• **ABOUT THIS TASK**
Using the material below, return exactly the lines between the one holding "There are a" and the one holding "## Contributing", inclusive, and no others.

*** Opening of DATA PROVIDED ***

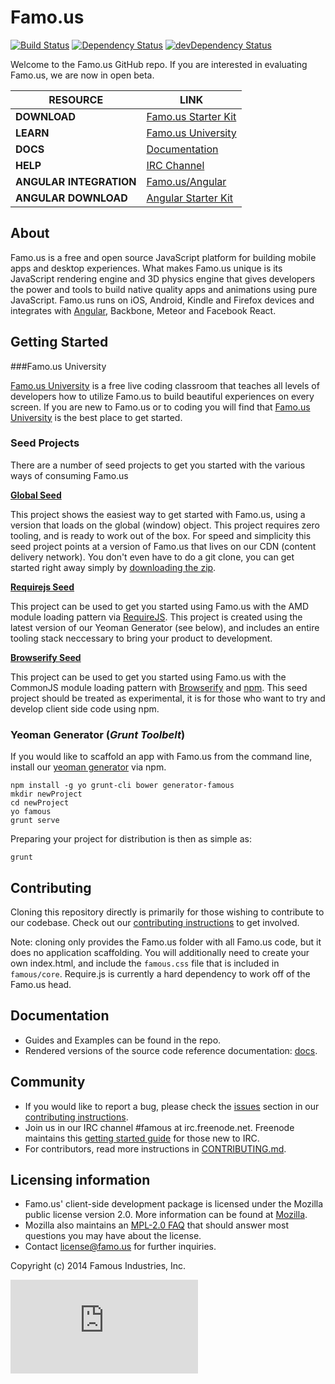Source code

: Famo.us
=======

[![Build Status](https://travis-ci.org/Famous/famous.svg?branch=master)](https://travis-ci.org/Famous/famous) [![Dependency Status](https://david-dm.org/Famous/famous.svg)](https://david-dm.org/Famous/famous) [![devDependency Status](https://david-dm.org/Famous/famous/dev-status.svg)](https://david-dm.org/Famous/famous#info=devDependencies)

Welcome to the Famo.us GitHub repo. If you are interested in evaluating Famo.us, we are now in open beta.

| RESOURCE | LINK |
|------------|---------|
| **DOWNLOAD** | [Famo.us Starter Kit][starter-kit] |
| **LEARN** | [Famo.us University][famous-university] |
| **DOCS** | [Documentation][famous-docs] |
| **HELP** | [IRC Channel][IRC] |
| **ANGULAR INTEGRATION** | [Famo.us/Angular][famous-angular] |
| **ANGULAR DOWNLOAD** | [Angular Starter Kit][famous-angular-starter-kit] |

## About

Famo.us is a free and open source JavaScript platform for building mobile apps and desktop experiences. What makes Famo.us unique is its JavaScript rendering engine and 3D physics engine that gives developers the power and tools to build native quality apps and animations using pure JavaScript. Famo.us runs on iOS, Android, Kindle and Firefox devices and integrates with [Angular][famous-angular], Backbone, Meteor and Facebook React. 

## Getting Started

###Famo.us University

[Famo.us University][famous-university] is a free live coding classroom that teaches all levels of developers how to utilize Famo.us to build beautiful experiences on every screen.  If you are new to Famo.us or to coding you will find that [Famo.us University][famous-university] is the best place to get started.

### Seed Projects

There are a number of seed projects to get you started with the various ways of consuming Famo.us

**[Global Seed][global-seed]**

This project shows the easiest way to get started with Famo.us, using a version that loads on the global (window) object.  This project requires zero tooling, and is ready to work out of the box.  For speed and simplicity this seed project points at a version of Famo.us that lives on our CDN (content delivery network).  You don't even have to do a git clone, you can get started right away simply by [downloading the zip][global-seed-download].

**[Requirejs Seed][requirejs-seed]**

This project can be used to get you started using Famo.us with the AMD module loading pattern via [RequireJS][requirejs].  This project is created using the latest version of our Yeoman Generator (see below), and includes an entire tooling stack neccessary to bring your product to development.

**[Browserify Seed][browserify-seed]**

This project can be used to get you started using Famo.us with the CommonJS module loading pattern with [Browserify][browserify] and [npm][npm].  This seed project should be treated as experimental, it is for those who want to try and develop client side code using npm.

### Yeoman Generator (*Grunt Toolbelt*)

If you would like to scaffold an app with Famo.us from the command line, install our [yeoman generator][github-generator] via npm.

    npm install -g yo grunt-cli bower generator-famous
    mkdir newProject
    cd newProject
    yo famous
    grunt serve

Preparing your project for distribution is then as simple as:

    grunt

## Contributing

Cloning this repository directly is primarily for those wishing to contribute to our codebase. Check out our [contributing instructions][contributing] to get involved. 
    
Note: cloning only provides the Famo.us folder with all Famo.us code, but it does no application scaffolding. You will additionally need to create your own index.html, and include the `famous.css` file that is included in `famous/core`. Require.js is currently a hard dependency to work off of the Famo.us head.
  
## Documentation

- Guides and Examples can be found in the repo.
- Rendered versions of the source code reference documentation: [docs][site-docs].

## Community

- If you would like to report a bug, please check the [issues][contributing-issues] section in our [contributing instructions][contributing].
- Join us in our IRC channel #famous at irc.freenode.net. Freenode maintains this [getting started guide][irc-getting-started] for those new to IRC.
- For contributors, read more instructions in [CONTRIBUTING.md][contributing-issues].

## Licensing information
- Famo.us' client-side development package is licensed under the Mozilla public license version 2.0.  More information can be found at [Mozilla][mpl].
- Mozilla also maintains an [MPL-2.0 FAQ][mpl-faq] that should answer most questions you may have about the license.
- Contact license@famo.us for further inquiries.

Copyright (c) 2014 Famous Industries, Inc.


[famous-site]: http://famo.us
[starter-kit]: http://code.famo.us/famous-starter-kit/famous-starter-kit.zip?source=repo
[famous-university]: https://famo.us/university
[famous-help]: https://famo.us/help
[famous-docs]: http://famo.us/docs
[famous-angular]: http://famo.us/integrations/angular/
[famous-angular-starter-kit]: http://code.famo.us/famous-angular/latest/famous-angular-starter-kit.zip?source=repo
[IRC]: http://webchat.freenode.net/?channels=famous
[mpl]: http://www.mozilla.org/MPL/2.0/
[mpl-faq]: http://www.mozilla.org/MPL/2.0/FAQ.html
[site-install]: http://famo.us/install
[github-generator]: http://github.com/Famous/generator-famous.git
[site-guides]: http://famo.us/guides
[site-docs]: http://famo.us/docs
[site-university]: http://famo.us/university
[famous-organization-github]: http://github.com/Famous
[github-examples]: http://github.com/Famous/examples
[contributing]: https://github.com/Famous/famous/blob/master/CONTRIBUTING.md
[contributing-issues]: https://github.com/Famous/famous/blob/master/CONTRIBUTING.md#issues
[irc-getting-started]: http://freenode.net/using_the_network.shtml
[esr-questions]: http://www.catb.org/esr/faqs/smart-questions.html
[global-seed]: https://github.com/Famous/global-seed
[global-seed-download]: https://github.com/Famous/global-seed/archive/master.zip
[requirejs-seed]: https://github.com/Famous/requirejs-seed
[browserify-seed]: https://github.com/Famous/browserify-seed/
[requirejs]: http://requirejs.org/
[browserify]: http://browserify.org/
[npm]: http://npmjs.org


[![Analytics](https://ga-beacon.appspot.com/UA-34653957-5/famous/famous/README.md?pixel)](https://github.com/igrigorik/ga-beacon)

*** Close of DATA PROVIDED ***

• **RESULT FOR THIS TASK**
There are a number of seed projects to get you started with the various ways of consuming Famo.us

**[Global Seed][global-seed]**

This project shows the easiest way to get started with Famo.us, using a version that loads on the global (window) object.  This project requires zero tooling, and is ready to work out of the box.  For speed and simplicity this seed project points at a version of Famo.us that lives on our CDN (content delivery network).  You don't even have to do a git clone, you can get started right away simply by [downloading the zip][global-seed-download].

**[Requirejs Seed][requirejs-seed]**

This project can be used to get you started using Famo.us with the AMD module loading pattern via [RequireJS][requirejs].  This project is created using the latest version of our Yeoman Generator (see below), and includes an entire tooling stack neccessary to bring your product to development.

**[Browserify Seed][browserify-seed]**

This project can be used to get you started using Famo.us with the CommonJS module loading pattern with [Browserify][browserify] and [npm][npm].  This seed project should be treated as experimental, it is for those who want to try and develop client side code using npm.

### Yeoman Generator (*Grunt Toolbelt*)

If you would like to scaffold an app with Famo.us from the command line, install our [yeoman generator][github-generator] via npm.

    npm install -g yo grunt-cli bower generator-famous
    mkdir newProject
    cd newProject
    yo famous
    grunt serve

Preparing your project for distribution is then as simple as:

    grunt

## Contributing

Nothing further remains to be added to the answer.